Copa FFTL
- Season: 2024
- Dates: 10 May –14 July
- Champions: São José FC
- Best Player: Rufino Gama (São José FC)
- Top goalscorer: João Pedro (DIT FC)

= 2024 Copa FFTL =

Association football competition in Timor-Leste

The 2024 Copa FFTL, also known as the FFTL Cup, is a men's association football competition in Timor-Leste. The tournament was organised by the East Timor Football Federation, taking place instead of the Liga Futebol Timor-Leste league season.

Initially teams from the top two divisions of the Liga Futebol Timor-Leste were expected to compete, filling the void of no other national competitions taking place throughout the year and creating a platform for the East Timorese national team to prepare for their upcoming international fixtures in the AFC Asian Cup and ASEAN Championship qualifiers. After the competition had been announced however multiple teams were reported as disagreeing with the FFTL's organisation of the tournament, noting that there was a lack of any formal consultation between clubs and the football federation taking place before the competition was announced.

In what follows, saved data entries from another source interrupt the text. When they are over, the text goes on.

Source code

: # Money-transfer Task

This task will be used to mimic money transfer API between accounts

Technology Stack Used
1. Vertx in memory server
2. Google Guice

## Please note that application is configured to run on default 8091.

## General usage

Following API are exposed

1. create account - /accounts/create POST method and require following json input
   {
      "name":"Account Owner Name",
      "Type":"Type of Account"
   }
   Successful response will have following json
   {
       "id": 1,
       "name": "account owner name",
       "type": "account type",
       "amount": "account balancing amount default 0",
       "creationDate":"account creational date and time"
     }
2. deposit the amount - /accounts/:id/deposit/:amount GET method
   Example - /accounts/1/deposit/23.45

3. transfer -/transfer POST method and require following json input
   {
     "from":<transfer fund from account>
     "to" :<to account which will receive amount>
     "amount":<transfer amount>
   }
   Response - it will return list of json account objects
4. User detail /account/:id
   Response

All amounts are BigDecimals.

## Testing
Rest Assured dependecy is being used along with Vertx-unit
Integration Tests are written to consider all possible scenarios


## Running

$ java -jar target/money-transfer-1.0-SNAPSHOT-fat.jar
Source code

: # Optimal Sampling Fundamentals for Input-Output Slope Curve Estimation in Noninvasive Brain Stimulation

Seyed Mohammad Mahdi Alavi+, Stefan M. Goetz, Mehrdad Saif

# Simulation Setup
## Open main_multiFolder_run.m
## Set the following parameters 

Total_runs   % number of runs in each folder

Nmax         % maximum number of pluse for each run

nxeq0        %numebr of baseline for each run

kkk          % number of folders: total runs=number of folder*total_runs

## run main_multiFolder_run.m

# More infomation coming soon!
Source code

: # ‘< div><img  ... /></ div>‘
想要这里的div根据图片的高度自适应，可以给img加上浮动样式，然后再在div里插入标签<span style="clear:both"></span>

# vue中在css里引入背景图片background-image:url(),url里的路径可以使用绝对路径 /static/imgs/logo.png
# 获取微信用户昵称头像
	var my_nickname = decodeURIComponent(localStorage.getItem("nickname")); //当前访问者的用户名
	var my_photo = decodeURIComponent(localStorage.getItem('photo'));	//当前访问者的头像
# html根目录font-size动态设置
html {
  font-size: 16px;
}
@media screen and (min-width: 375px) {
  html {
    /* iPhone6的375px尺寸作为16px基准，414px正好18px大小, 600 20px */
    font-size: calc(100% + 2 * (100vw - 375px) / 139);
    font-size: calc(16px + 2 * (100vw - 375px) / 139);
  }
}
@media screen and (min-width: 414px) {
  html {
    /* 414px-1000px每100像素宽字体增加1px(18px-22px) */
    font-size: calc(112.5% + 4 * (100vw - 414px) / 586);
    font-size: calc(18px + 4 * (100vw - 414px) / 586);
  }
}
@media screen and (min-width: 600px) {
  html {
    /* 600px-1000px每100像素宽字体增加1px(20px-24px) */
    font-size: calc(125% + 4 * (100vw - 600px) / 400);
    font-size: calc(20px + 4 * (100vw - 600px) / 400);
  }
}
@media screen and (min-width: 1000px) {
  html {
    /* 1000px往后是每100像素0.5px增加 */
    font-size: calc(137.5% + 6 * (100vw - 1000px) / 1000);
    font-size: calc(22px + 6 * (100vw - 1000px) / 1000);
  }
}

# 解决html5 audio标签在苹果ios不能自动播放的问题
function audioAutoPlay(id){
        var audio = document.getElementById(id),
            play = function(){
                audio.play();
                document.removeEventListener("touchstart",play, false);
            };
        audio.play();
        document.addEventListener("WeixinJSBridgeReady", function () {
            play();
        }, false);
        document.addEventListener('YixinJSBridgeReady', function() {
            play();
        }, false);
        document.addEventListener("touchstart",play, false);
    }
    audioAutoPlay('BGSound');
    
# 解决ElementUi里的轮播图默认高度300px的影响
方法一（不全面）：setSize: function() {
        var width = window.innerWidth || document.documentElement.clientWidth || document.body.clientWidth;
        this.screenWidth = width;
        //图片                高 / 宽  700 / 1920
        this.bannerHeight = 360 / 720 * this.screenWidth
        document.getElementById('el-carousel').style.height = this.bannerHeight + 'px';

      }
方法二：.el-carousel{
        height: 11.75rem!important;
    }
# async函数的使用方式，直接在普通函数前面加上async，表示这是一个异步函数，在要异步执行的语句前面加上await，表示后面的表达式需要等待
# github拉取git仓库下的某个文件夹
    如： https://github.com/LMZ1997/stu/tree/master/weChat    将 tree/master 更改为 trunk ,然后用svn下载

This, alongside a lack of financial support to teams provided resulted in only a few teams from the top two divisions being registered for the competition, these being Lica-Lica Lemorai, DIT FC and FIEL FC. The rest of the tournament was made up of other new and existing teams from the nation competing in the competition.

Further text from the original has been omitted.